Pas mal de bruit ces temps ci au sujet d’un article consacré à l’impact dans Windows Vista de l’implémentation de mécanisme de protection de contenu (HDCP).
Ceci concerne en particulier la lecture de contenus HD (hd-dvd, bleu-ray, sacd et trucs de ce genre présents ou à venir).
Pour ma part, je pense que ces produits sont inutiles: un dvd actuel, correctement reproduit, même avec des connexions analogiques, est d’une qualité largement suffisante.
Beaucoup de gogos dépensent des fortunes pour un écran HD, pour finalement lire des divx mal encodés de qualité cradoc. Je vous assure qu’un bon dvd, bien lu, et bien affiché est déjà une expérience très plaisante dont bien peu bénéficient.

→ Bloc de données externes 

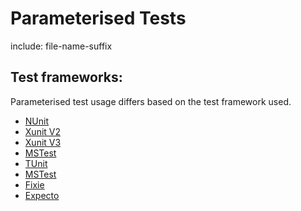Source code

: # Parameterised Tests

include: file-name-suffix


## Test frameworks:

Parameterised test usage differs based on the test framework used.

 * [NUnit](parameterised-nunit.md)
 * [Xunit V2](parameterised-xunitv2.md)
 * [Xunit V3](parameterised-xunitv3.md)
 * [MSTest](parameterised-mstest.md)
 * [TUnit](parameterised-tunit.md)
 * [MSTest](parameterised-mstest.md)
 * [Fixie](parameterised-fixie.md)
 * [Expecto](parameterised-expecto.md)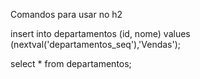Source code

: Comandos para usar no h2

insert into departamentos (id, nome) values (nextval('departamentos_seq'),'Vendas');

select * from departamentos;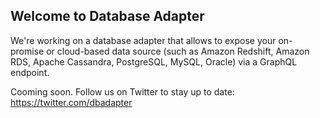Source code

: ## Welcome to Database Adapter

We're working on a database adapter that allows to expose your on-promise or cloud-based data source (such as Amazon Redshift, Amazon RDS, Apache Cassandra, PostgreSQL, MySQL, Oracle) via a GraphQL endpoint.

Cooming soon. Follow us on Twitter to stay up to date: https://twitter.com/dbadapter

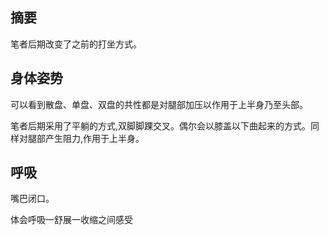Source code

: ## 摘要
笔者后期改变了之前的打坐方式。

## 身体姿势

可以看到散盘、单盘、双盘的共性都是对腿部加压以作用于上半身乃至头部。

笔者后期采用了平躺的方式,双脚脚踝交叉。偶尔会以膝盖以下曲起来的方式。同样对腿部产生阻力,作用于上半身。

## 呼吸

嘴巴闭口。

体会呼吸一舒展一收缩之间感受



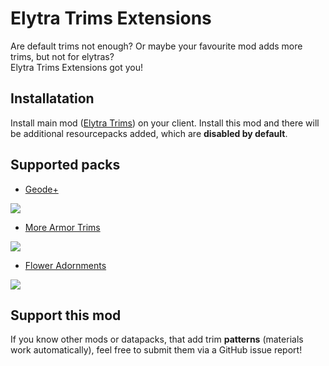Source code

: # Elytra Trims Extensions

Are default trims not enough? Or maybe your favourite mod adds more trims, but not for elytras?  
Elytra Trims Extensions got you!

## Installatation

Install main mod ([Elytra Trims](https://modrinth.com/mod/elytra-trims)) on your client. Install this mod and there will be additional resourcepacks added, which are **disabled by default**.

## Supported packs
- [Geode+](https://www.curseforge.com/minecraft/mc-mods/geode-plus)

![](https://cdn.modrinth.com/data/5edtQ4at/images/fa44a44fc6c5aa2628584b3708754c81aed54e63.png)

- [More Armor Trims](https://modrinth.com/mod/more-armor-trims)

![](https://cdn.modrinth.com/data/5edtQ4at/images/717161a22ff40b8af2d394a55644ca3c5f5d6567.png)

- [Flower Adornments](https://modrinth.com/datapack/armor-flower-adornments)

![](https://cdn.modrinth.com/data/5edtQ4at/images/9afde7602bbc4dfa2afb2c0392deca34da62ba8a.png)

## Support this mod
If you know other mods or datapacks, that add trim **patterns** (materials work automatically), feel free to submit them via a GitHub issue report!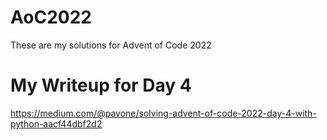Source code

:# AoC2022
These are my solutions for Advent of Code 2022

# My Writeup for Day 4
https://medium.com/@pavone/solving-advent-of-code-2022-day-4-with-python-aacf44dbf2d2

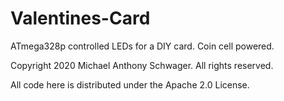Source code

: # Valentines-Card
ATmega328p controlled LEDs for a DIY card. Coin cell powered.

Copyright 2020 Michael Anthony Schwager. All rights reserved.

All code here is distributed under the Apache 2.0 License.
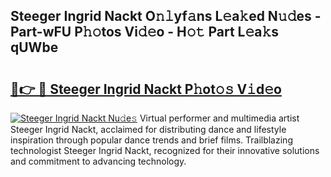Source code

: ## Steeger Ingrid Nackt O𝚗𝚕yf𝚊ns L𝚎a𝚔ed N𝚞𝚍es - Part-wFU P𝚑𝚘tos Vi𝚍𝚎o - H𝚘𝚝 Part L𝚎a𝚔s qUWbe

# <h2><a href="http://kfb7hqc.oniu.top/?m=Steeger+Ingrid+Nackt">🔗👉 🔴 Steeger Ingrid Nackt P𝚑ot𝚘𝚜 V𝚒d𝚎o</a></h2>

[![Steeger Ingrid Nackt Nu𝚍e𝚜](https://i.imgur.com/0qMVB7G.gif)](http://kfb7hqc.oniu.top/?m=Steeger+Ingrid+Nackt)
Virtual performer and multimedia artist Steeger Ingrid Nackt, acclaimed for distributing dance and lifestyle inspiration through popular dance trends and brief films. Trailblazing technologist Steeger Ingrid Nackt, recognized for their innovative solutions and commitment to advancing technology.  
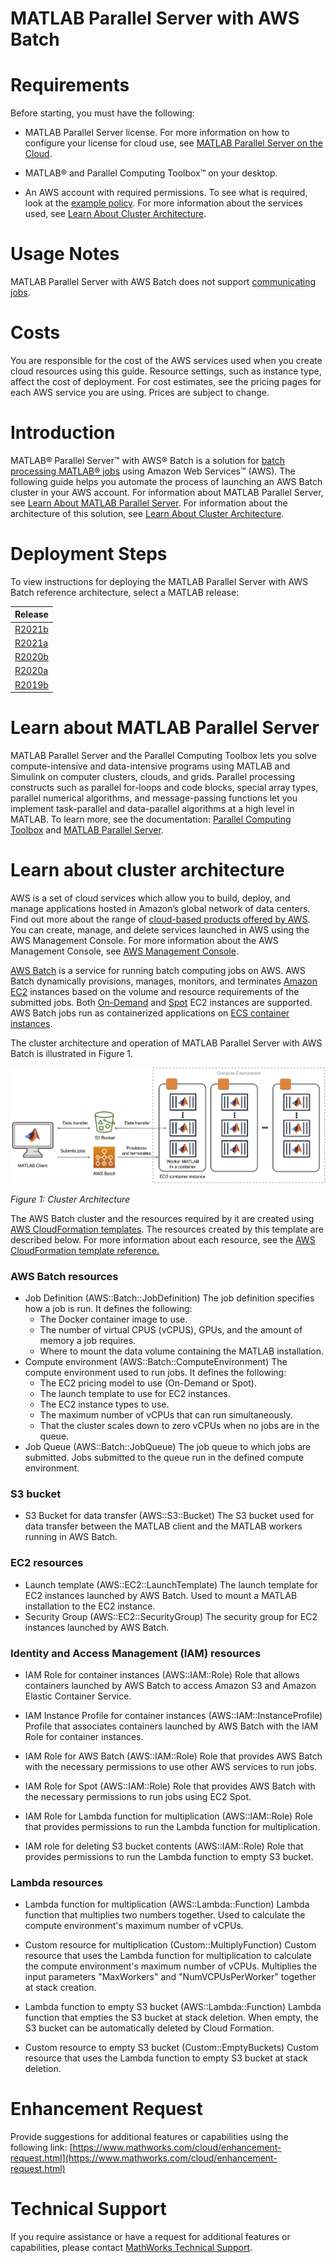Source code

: # MATLAB Parallel Server with AWS Batch

# Requirements

Before starting, you must have the following:

* MATLAB Parallel Server license. For more information on how to configure your license for cloud use, see [MATLAB Parallel Server on the Cloud](https://www.mathworks.com/help/install/license/licensing-for-mathworks-products-running-on-the-cloud.html).

* MATLAB® and Parallel Computing Toolbox™ on your desktop.

* An AWS account with required permissions. To see what is required, look at the [example policy](matlab-parallel-server-with-aws-batch-admin-iam-policy.json). For more information about the services used, see [Learn About Cluster Architecture](#learn-about-cluster-architecture).

# Usage Notes
MATLAB Parallel Server with AWS Batch does not support [communicating jobs](https://uk.mathworks.com/help/parallel-computing/introduction.html).

# Costs
You are responsible for the cost of the AWS services used when you create cloud resources using this guide. Resource settings, such as instance type, affect the cost of deployment. For cost estimates, see the pricing pages for each AWS service you are using. Prices are subject to change.

# Introduction
MATLAB® Parallel Server™ with AWS® Batch is a solution for [batch processing MATLAB® jobs](https://www.mathworks.com/help/parallel-computing/batch-processing.html) using Amazon Web Services™ (AWS). The following guide helps you automate the process of launching an AWS Batch cluster in your AWS account. For information about MATLAB Parallel Server, see [Learn About MATLAB Parallel Server](#learn-about-matlab-parallel-server). For information about the architecture of this solution, see [Learn About Cluster Architecture](#learn-about-cluster-architecture).

# Deployment Steps

To view instructions for deploying the MATLAB Parallel Server with AWS Batch reference architecture, select a MATLAB release:

| Release |
| ------- |
| [R2021b](releases/R2021b/README.md) |
| [R2021a](releases/R2021a/README.md) |
| [R2020b](releases/R2020b/README.md) |
| [R2020a](releases/R2020a/README.md) |
| [R2019b](releases/R2019b/README.md) |


# Learn about MATLAB Parallel Server
MATLAB Parallel Server and the Parallel Computing Toolbox lets you solve compute-intensive and data-intensive programs using MATLAB and Simulink on computer clusters, clouds, and grids. Parallel processing constructs such as parallel for-loops and code blocks, special array types, parallel numerical algorithms, and message-passing functions let you implement task-parallel and data-parallel algorithms at a high level in MATLAB. To learn more, see the documentation: [Parallel Computing Toolbox](https://www.mathworks.com/help/parallel-computing) and [MATLAB Parallel Server](https://www.mathworks.com/help/matlab-parallel-server/).

# Learn about cluster architecture
AWS is a set of cloud services which allow you to build, deploy, and manage applications hosted in Amazon’s global network of data centers. Find out more about the range of [cloud-based products offered by AWS](https://aws.amazon.com/products/). You can create, manage, and delete services launched in AWS using the AWS Management Console. For more information about the AWS Management Console, see [AWS Management Console](https://aws.amazon.com/documentation/awsconsolehelpdocs/).

[AWS Batch](https://aws.amazon.com/batch/) is a service for running batch computing jobs on AWS. AWS Batch dynamically provisions, manages, monitors, and terminates [Amazon EC2](https://aws.amazon.com/ec2/) instances based on the volume and resource requirements of the submitted jobs.  Both [On-Demand](https://aws.amazon.com/ec2/pricing/on-demand/) and [Spot](https://aws.amazon.com/ec2/spot/) EC2 instances are supported.  AWS Batch jobs run as containerized applications on [ECS container instances](https://docs.aws.amazon.com/AmazonECS/latest/developerguide/ECS_instances.html).

The cluster architecture and operation of MATLAB Parallel Server with AWS Batch is illustrated in Figure 1.

![Cluster Architecture](img/MATLAB-Parallel-Server-with-AWS-Batch-architecture.png?raw=true)

*Figure 1: Cluster Architecture*

The AWS Batch cluster and the resources required by it are created using [AWS CloudFormation templates](https://aws.amazon.com/cloudformation/).  The resources created by this template are described below. For more information about each resource, see the [AWS CloudFormation template reference.](https://docs.aws.amazon.com/AWSCloudFormation/latest/UserGuide/template-reference.html)

### AWS Batch resources
* Job Definition (AWS::Batch::JobDefinition)
The job definition specifies how a job is run. It defines the following:
    * The Docker container image to use.
    * The number of virtual CPUS (vCPUS), GPUs, and the amount of memory a job requires.
    * Where to mount the data volume containing the MATLAB installation.
* Compute environment (AWS::Batch::ComputeEnvironment)
The compute environment used to run jobs. It defines the following:
  * The EC2 pricing model to use (On-Demand or Spot).
  * The launch template to use for EC2 instances.
  * The EC2 instance types to use.
  * The maximum number of vCPUs that can run simultaneously.
  * That the cluster scales down to zero vCPUs when no jobs are in the queue.
* Job Queue (AWS::Batch::JobQueue)
The job queue to which jobs are submitted. Jobs submitted to the queue run in the defined compute environment.

### S3 bucket
* S3 Bucket for data transfer (AWS::S3::Bucket)
The S3 bucket used for data transfer between the MATLAB client and the MATLAB workers running in AWS Batch.

### EC2 resources
* Launch template (AWS::EC2::LaunchTemplate)
The launch template for EC2 instances launched by AWS Batch. Used to mount a MATLAB installation to the EC2 instance.
* Security Group (AWS::EC2::SecurityGroup)
The security group for EC2 instances launched by AWS Batch.

### Identity and Access Management (IAM) resources
* IAM Role for container instances (AWS::IAM::Role)
Role that allows containers launched by AWS Batch to access Amazon S3 and Amazon Elastic Container Service.

* IAM Instance Profile for container instances (AWS::IAM::InstanceProfile)
Profile that associates containers launched by AWS Batch with the IAM Role for container instances.

* IAM Role for AWS Batch (AWS::IAM::Role)
Role that provides AWS Batch with the necessary permissions to use other AWS services to run jobs.

* IAM Role for Spot (AWS::IAM::Role)
Role that provides AWS Batch with the necessary permissions to run jobs using EC2 Spot.

* IAM Role for Lambda function for multiplication (AWS::IAM::Role)
Role that provides permissions to run the Lambda function for multiplication.

* IAM role for deleting S3 bucket contents (AWS::IAM::Role)
Role that provides permissions to run the Lambda function to empty S3 bucket.

### Lambda resources
* Lambda function for multiplication (AWS::Lambda::Function)
Lambda function that multiplies two numbers together. Used to calculate the compute environment's maximum number of vCPUs.

* Custom resource for multiplication (Custom::MultiplyFunction)
Custom resource that uses the Lambda function for multiplication to calculate the compute environment's maximum number of vCPUs. Multiplies the input parameters "MaxWorkers" and "NumVCPUsPerWorker" together at stack creation.

* Lambda function to empty S3 bucket (AWS::Lambda::Function)
Lambda function that empties the S3 bucket at stack deletion. When empty, the S3 bucket can be automatically deleted by Cloud Formation.

* Custom resource to empty S3 bucket (Custom::EmptyBuckets)
Custom resource that uses the Lambda function to empty S3 bucket at stack deletion.

# Enhancement Request
Provide suggestions for additional features or capabilities using the following link: [https://www.mathworks.com/cloud/enhancement-request.html](https://www.mathworks.com/cloud/enhancement-request.html)

# Technical Support
If you require assistance or have a request for additional features or capabilities, please contact [MathWorks Technical Support](https://www.mathworks.com/support/contact_us.html).
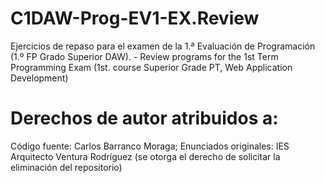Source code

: # C1DAW-Prog-EV1-EX.Review
Ejercicios de repaso para el examen de la 1.ª Evaluación de Programación (1.º FP Grado Superior DAW). - Review programs for the 1st Term Programming Exam (1st. course Superior Grade PT, Web Application Development)

# Derechos de autor atribuidos a:
Código fuente: Carlos Barranco Moraga; Enunciados originales: IES Arquitecto Ventura Rodríguez (se otorga el derecho de solicitar la eliminación del repositorio)
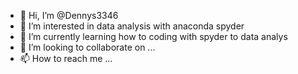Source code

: - 👋 Hi, I’m @Dennys3346
- 👀 I’m interested in data analysis with anaconda spyder
- 🌱 I’m currently learning how to coding with spyder to data analys
- 💞️ I’m looking to collaborate on ...
- 📫 How to reach me ...

<!---
Dennys3346/Dennys3346 is a ✨ special ✨ repository because its `README.md` (this file) appears on your GitHub profile.
You can click the Preview link to take a look at your changes.
--->
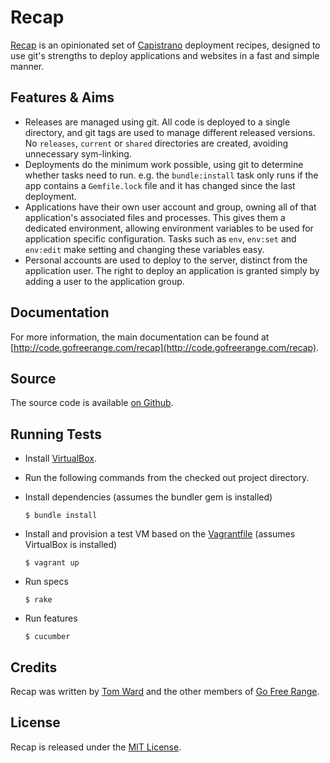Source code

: # Recap

[Recap](http://github.com/freerange/recap) is an opinionated set of [Capistrano](https://github.com/capistrano/capistrano) deployment recipes, designed to use git's strengths to deploy applications and websites in a fast and simple manner.

## Features & Aims

  * Releases are managed using git.  All code is deployed to a single directory, and git tags are used to manage different released versions.  No `releases`, `current` or `shared` directories are created, avoiding unnecessary sym-linking.
  * Deployments do the minimum work possible, using git to determine whether tasks need to run.  e.g. the `bundle:install` task only runs if the app contains a `Gemfile.lock` file and it has changed since the last deployment.
  * Applications have their own user account and group, owning all of that application's associated files and processes.  This gives them a dedicated environment, allowing environment variables to be used for application specific configuration.  Tasks such as `env`, `env:set` and `env:edit` make setting and changing these variables easy.
  * Personal accounts are used to deploy to the server, distinct from the application user.  The right to deploy an application is granted simply by adding a user to the application group.

## Documentation

For more information, the main documentation can be found at [http://code.gofreerange.com/recap](http://code.gofreerange.com/recap).

## Source

The source code is available [on Github](https://github.com/freerange/recap).

## Running Tests

- Install [VirtualBox](https://www.virtualbox.org/).
- Run the following commands from the checked out project directory.
- Install dependencies (assumes the bundler gem is installed)

    `$ bundle install`

- Install and provision a test VM based on the [Vagrantfile](https://github.com/freerange/recap/blob/master/Vagrantfile) (assumes VirtualBox is installed)

    `$ vagrant up`

- Run specs

    `$ rake`

- Run features

    `$ cucumber`

## Credits

Recap was written by [Tom Ward](http://tomafro.net) and the other members of [Go Free Range](http://gofreerange.com).

## License

Recap is released under the [MIT License](https://github.com/freerange/recap/blob/master/LICENSE).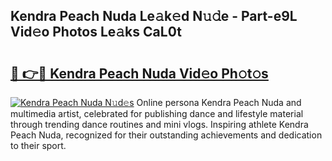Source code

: ## Kendra Peach Nuda Le𝚊k𝚎d N𝚞𝚍e - Part-e9L Vid𝚎o Photos Le𝚊ks CaL0t

# <h2><a href="http://fbg5ofo.evod.top/?m=Kendra+Peach+Nuda">🔗 👉🔴 Kendra Peach Nuda Vid𝚎o Ph𝚘t𝚘s</a></h2>

[![Kendra Peach Nuda N𝚞d𝚎s](https://i.imgur.com/8V9OHl7.gif)](http://fbg5ofo.evod.top/?m=Kendra+Peach+Nuda)
Online persona Kendra Peach Nuda and multimedia artist, celebrated for publishing dance and lifestyle material through trending dance routines and mini vlogs. Inspiring athlete Kendra Peach Nuda, recognized for their outstanding achievements and dedication to their sport. 
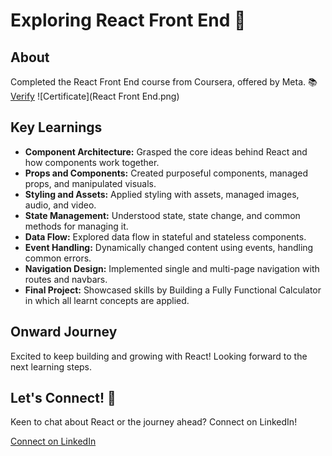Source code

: # Exploring React Front End 🚀

## About
Completed the React Front End course from Coursera, offered by Meta. 📚
[Verify](https://coursera.org/share/b5a6aaf509f3bd4e117990c5d0915711)
![Certificate](React Front End.png)


## Key Learnings
- **Component Architecture:** Grasped the core ideas behind React and how components work together.
- **Props and Components:** Created purposeful components, managed props, and manipulated visuals.
- **Styling and Assets:** Applied styling with assets, managed images, audio, and video.
- **State Management:** Understood state, state change, and common methods for managing it.
- **Data Flow:** Explored data flow in stateful and stateless components.
- **Event Handling:** Dynamically changed content using events, handling common errors.
- **Navigation Design:** Implemented single and multi-page navigation with routes and navbars.
- **Final Project:** Showcased skills by Building a Fully Functional Calculator in which all learnt concepts are applied.

## Onward Journey
Excited to keep building and growing with React! Looking forward to the next learning steps.

## Let's Connect! 👋
Keen to chat about React or the journey ahead? Connect on LinkedIn!

[Connect on LinkedIn](https://www.linkedin.com/in/muhammad-auria-ahmad)
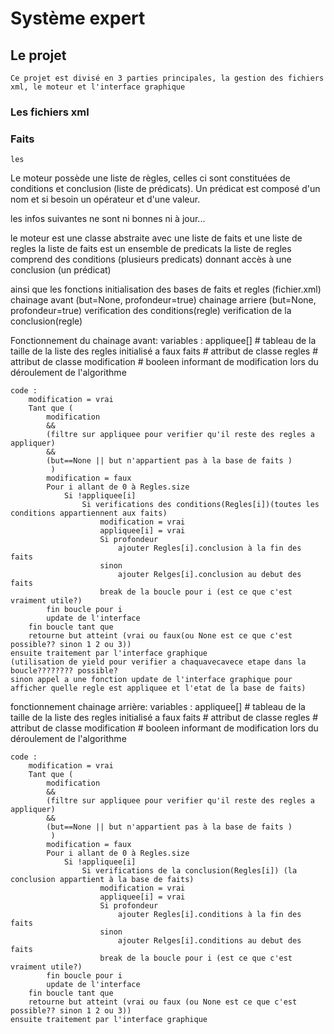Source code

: # Système expert

## Le projet

	Ce projet est divisé en 3 parties principales, la gestion des fichiers xml, le moteur et l'interface graphique 

### Les fichiers xml

### Faits

	les 

Le moteur possède une liste de règles, celles ci sont constituées de conditions et conclusion (liste de prédicats).
Un prédicat est composé d'un nom et si besoin un opérateur et d'une valeur.

les infos suivantes ne sont ni bonnes ni à jour...

le moteur est une classe abstraite avec une liste de faits et une liste de regles
	la liste de faits est un ensemble de predicats
	la liste de regles comprend des conditions (plusieurs predicats) donnant accès à une conclusion (un prédicat)
	
ainsi que les fonctions
	initialisation des bases de faits et regles (fichier.xml)
	chainage avant (but=None, profondeur=true)
	chainage arriere (but=None, profondeur=true)
	verification des conditions(regle)
	verification de la conclusion(regle)
	
	
Fonctionnement du chainage avant:
	variables :
		appliquee[] 	# tableau de la taille de la liste des regles initialisé a faux
		faits 		# attribut de classe
		regles		# attribut de classe
		modification	# booleen informant de modification lors du déroulement de l'algorithme
		
	code :
		modification = vrai
		Tant que ( 	
			modification 
			&& 
			(filtre sur appliquee pour verifier qu'il reste des regles a appliquer) 
			&& 
			(but==None || but n'appartient pas à la base de faits )
			 )
			modification = faux
			Pour i allant de 0 à Regles.size
				Si !appliquee[i]
					Si verifications des conditions(Regles[i])(toutes les conditions appartiennent aux faits)
						modification = vrai
						appliquee[i] = vrai
						Si profondeur
							ajouter Regles[i].conclusion à la fin des faits
						sinon
							ajouter Relges[i].conclusion au debut des faits
						break de la boucle pour i (est ce que c'est vraiment utile?)
			fin boucle pour i
			update de l'interface
		fin boucle tant que
		retourne but atteint (vrai ou faux(ou None est ce que c'est possible?? sinon 1 2 ou 3))
	ensuite traitement par l'interface graphique 
	(utilisation de yield pour verifier a chaquavecavece etape dans la boucle???????? possible?
	sinon appel a une fonction update de l'interface graphique pour afficher quelle regle est appliquee et l'etat de la base de faits)

fonctionnement chainage arrière:
	variables :
		appliquee[] 	# tableau de la taille de la liste des regles initialisé a faux
		faits 		# attribut de classe
		regles		# attribut de classe
		modification	# booleen informant de modification lors du déroulement de l'algorithme
		
	code :
		modification = vrai
		Tant que ( 	
			modification 
			&& 
			(filtre sur appliquee pour verifier qu'il reste des regles a appliquer) 
			&& 
			(but==None || but n'appartient pas à la base de faits )
			 )
			modification = faux
			Pour i allant de 0 à Regles.size
				Si !appliquee[i]
					Si verifications de la conclusion(Regles[i]) (la conclusion appartient à la base de faits)
						modification = vrai
						appliquee[i] = vrai
						Si profondeur
							ajouter Regles[i].conditions à la fin des faits
						sinon
							ajouter Relges[i].conditions au debut des faits
						break de la boucle pour i (est ce que c'est vraiment utile?)
			fin boucle pour i
			update de l'interface
		fin boucle tant que
		retourne but atteint (vrai ou faux (ou None est ce que c'est possible?? sinon 1 2 ou 3))
	ensuite traitement par l'interface graphique 
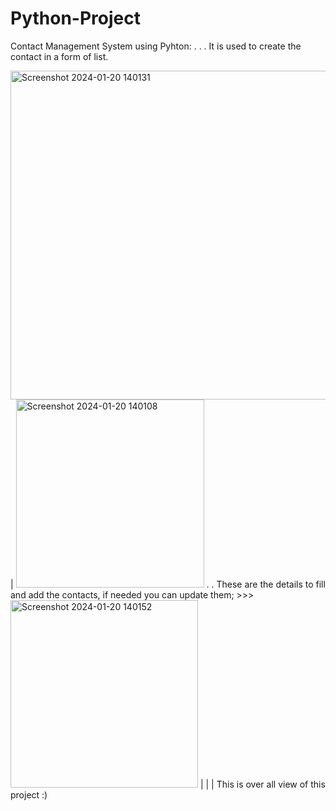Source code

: # Python-Project

Contact Management System using Pyhton:
.
.
.
It is used to create the contact in a form of list.
>>>
<img width="526" alt="Screenshot 2024-01-20 140131" src="https://github.com/UdayKiranReddyuk/Python-Project/assets/112466237/29e63371-3f45-4ef9-9078-e636524796e9">
|
<img width="301" alt="Screenshot 2024-01-20 140108" src="https://github.com/UdayKiranReddyuk/Python-Project/assets/112466237/fc11aab7-39a2-4a2e-8bf1-7c9fe0eedb17">
.
.
These are the details to fill and add the contacts, if needed you can update them;
>>>
<img width="300" alt="Screenshot 2024-01-20 140152" src="https://github.com/UdayKiranReddyuk/Python-Project/assets/112466237/d8e9c29a-933c-4cd1-b529-df8f191c90df">
|
|
|
This is over all view of this project :)




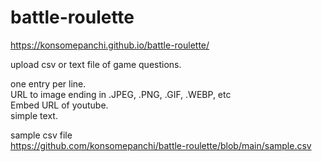 # battle-roulette

https://konsomepanchi.github.io/battle-roulette/

upload csv or text file of game questions.

one entry per line. <br>
URL to image ending in .JPEG, .PNG, .GIF, .WEBP, etc <br>
Embed URL of youtube.<br>
simple text.<br>

sample csv file <br>
https://github.com/konsomepanchi/battle-roulette/blob/main/sample.csv
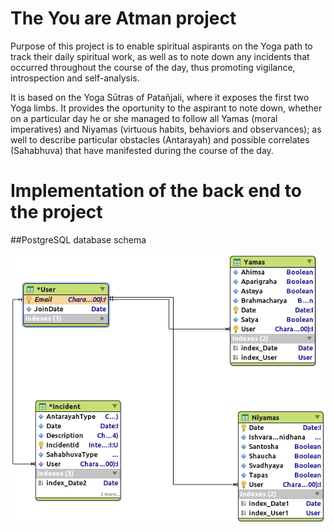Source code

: # The You are Atman project
Purpose of this project is to enable spiritual aspirants on the Yoga path to track their daily spiritual work, as well as to note down any incidents that occurred throughout the course of the day, thus promoting vigilance, introspection and self-analysis.

It is based on the Yoga Sūtras of Patañjali, where it exposes the first two Yoga limbs. It provides the oportunity to the aspirant to note down, whether on a particular day he or she managed to follow all Yamas (moral imperatives) and Niyamas (virtuous habits, behaviors and observances); as well to describe particular obstacles (Antarayah) and possible correlates (Sahabhuva) that have manifested during the course of the day.

# Implementation of the back end to the project

##PostgreSQL database schema

![Shema should be here...](https://github.com/matevzmarkovic/youareatman/blob/master/help/database_shema.png)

Le vrai besoin pour la HD vient uniquement des producteurs de contenus. Pour eux, tant qu’il y a de l’analogique, un utilisateur peut le capturer pour le reproduire, d’où la migration forcée qui s’annonce (ou la tentative) pour avoir une chaine numérique de bout en bout leur permettant de chiffrer toutes les données avec HDCP. Ce qu’explique l’article, c’est que ces protections ont un impact non négligeable sur les performances. De plus, la dangerosité de la possibilité pour l’éditeur de révoquer des certicats pour les pilotes graphiques ou audio est mise en évidence: on ne sais qui peut décider que les pilotes machin de telles versions peuvent, chez tous les utilisateurs, être interdits de HD, et passer en mode dégradé, ou même cesser de fonctionner.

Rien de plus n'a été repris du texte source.